#### Records supplied:
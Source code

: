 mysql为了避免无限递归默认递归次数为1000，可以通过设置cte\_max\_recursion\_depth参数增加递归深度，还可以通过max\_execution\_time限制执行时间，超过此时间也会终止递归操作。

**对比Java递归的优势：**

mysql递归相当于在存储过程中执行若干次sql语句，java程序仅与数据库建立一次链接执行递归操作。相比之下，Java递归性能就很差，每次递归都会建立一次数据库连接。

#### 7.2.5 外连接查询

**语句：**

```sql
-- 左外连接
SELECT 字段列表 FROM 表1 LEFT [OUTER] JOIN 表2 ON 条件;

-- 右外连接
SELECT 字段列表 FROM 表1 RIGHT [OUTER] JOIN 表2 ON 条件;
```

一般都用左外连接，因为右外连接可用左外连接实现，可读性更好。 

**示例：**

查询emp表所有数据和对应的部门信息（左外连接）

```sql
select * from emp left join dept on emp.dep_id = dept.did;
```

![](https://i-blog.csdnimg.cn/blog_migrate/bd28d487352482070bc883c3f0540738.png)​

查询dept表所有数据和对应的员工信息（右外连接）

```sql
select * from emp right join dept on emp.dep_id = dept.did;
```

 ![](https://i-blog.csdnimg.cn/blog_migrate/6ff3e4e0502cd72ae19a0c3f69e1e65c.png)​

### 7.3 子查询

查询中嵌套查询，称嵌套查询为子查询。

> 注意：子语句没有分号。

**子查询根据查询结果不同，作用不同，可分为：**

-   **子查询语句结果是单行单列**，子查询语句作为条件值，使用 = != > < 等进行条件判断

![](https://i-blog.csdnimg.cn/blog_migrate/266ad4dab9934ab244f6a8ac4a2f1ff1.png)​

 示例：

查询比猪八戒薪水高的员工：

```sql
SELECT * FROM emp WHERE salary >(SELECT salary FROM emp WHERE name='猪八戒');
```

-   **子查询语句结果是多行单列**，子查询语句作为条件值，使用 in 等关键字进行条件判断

--

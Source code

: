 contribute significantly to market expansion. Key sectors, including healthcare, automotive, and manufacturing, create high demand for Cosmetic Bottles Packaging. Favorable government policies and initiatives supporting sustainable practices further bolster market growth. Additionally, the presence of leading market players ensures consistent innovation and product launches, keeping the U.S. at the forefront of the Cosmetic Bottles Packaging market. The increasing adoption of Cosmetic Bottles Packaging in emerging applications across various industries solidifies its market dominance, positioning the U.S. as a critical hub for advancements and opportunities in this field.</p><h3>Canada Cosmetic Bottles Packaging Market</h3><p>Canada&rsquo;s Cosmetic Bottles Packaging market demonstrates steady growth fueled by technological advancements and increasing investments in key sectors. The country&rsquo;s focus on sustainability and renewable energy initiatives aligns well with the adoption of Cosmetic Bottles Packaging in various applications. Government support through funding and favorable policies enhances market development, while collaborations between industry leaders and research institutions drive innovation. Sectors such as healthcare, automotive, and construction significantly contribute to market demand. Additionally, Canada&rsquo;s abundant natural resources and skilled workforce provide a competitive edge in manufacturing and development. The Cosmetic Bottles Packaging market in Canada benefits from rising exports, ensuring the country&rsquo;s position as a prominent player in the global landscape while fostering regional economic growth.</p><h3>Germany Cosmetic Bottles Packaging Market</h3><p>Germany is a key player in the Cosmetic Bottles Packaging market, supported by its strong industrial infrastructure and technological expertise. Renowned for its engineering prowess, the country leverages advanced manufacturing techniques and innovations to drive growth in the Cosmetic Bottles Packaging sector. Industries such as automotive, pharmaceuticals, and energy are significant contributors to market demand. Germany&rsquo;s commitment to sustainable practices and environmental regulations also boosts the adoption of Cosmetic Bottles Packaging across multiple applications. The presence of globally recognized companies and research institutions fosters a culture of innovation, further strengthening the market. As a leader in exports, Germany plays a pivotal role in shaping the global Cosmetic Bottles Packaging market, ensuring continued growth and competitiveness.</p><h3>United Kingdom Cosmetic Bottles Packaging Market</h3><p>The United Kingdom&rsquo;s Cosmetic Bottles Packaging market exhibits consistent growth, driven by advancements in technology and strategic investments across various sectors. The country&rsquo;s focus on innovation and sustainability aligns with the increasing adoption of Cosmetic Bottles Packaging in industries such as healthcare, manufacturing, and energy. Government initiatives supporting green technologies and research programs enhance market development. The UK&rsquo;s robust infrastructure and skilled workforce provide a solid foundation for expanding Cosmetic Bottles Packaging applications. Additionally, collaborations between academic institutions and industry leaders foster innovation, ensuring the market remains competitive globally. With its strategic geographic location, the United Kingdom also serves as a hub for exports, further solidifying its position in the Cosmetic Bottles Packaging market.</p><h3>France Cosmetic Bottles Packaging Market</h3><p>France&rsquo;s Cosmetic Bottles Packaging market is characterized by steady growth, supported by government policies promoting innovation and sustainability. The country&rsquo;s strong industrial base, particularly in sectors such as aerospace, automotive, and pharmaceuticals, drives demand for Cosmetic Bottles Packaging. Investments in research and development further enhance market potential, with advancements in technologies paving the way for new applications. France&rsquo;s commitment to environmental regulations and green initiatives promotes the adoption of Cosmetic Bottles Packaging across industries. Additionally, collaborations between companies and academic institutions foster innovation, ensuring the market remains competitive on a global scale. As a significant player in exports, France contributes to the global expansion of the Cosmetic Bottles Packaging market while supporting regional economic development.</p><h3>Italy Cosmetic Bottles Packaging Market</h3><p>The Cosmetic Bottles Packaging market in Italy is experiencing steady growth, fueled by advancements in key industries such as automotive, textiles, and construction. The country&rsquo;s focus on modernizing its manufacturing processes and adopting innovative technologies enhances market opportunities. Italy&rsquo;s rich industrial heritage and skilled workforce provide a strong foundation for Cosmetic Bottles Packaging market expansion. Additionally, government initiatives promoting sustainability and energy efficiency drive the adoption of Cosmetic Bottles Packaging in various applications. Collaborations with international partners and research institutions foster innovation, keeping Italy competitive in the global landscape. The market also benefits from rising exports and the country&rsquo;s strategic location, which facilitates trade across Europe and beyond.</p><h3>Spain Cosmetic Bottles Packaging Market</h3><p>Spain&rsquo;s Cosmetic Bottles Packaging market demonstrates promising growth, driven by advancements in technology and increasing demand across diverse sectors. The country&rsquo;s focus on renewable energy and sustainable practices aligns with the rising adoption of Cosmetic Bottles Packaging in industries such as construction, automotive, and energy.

#### What is expected:
Copy out every line of the material above that mentions the word "csdnimg".

#### Answer to this exercise:
![](https://i-blog.csdnimg.cn/blog_migrate/bd28d487352482070bc883c3f0540738.png)​
 ![](https://i-blog.csdnimg.cn/blog_migrate/6ff3e4e0502cd72ae19a0c3f69e1e65c.png)​
![](https://i-blog.csdnimg.cn/blog_migrate/266ad4dab9934ab244f6a8ac4a2f1ff1.png)​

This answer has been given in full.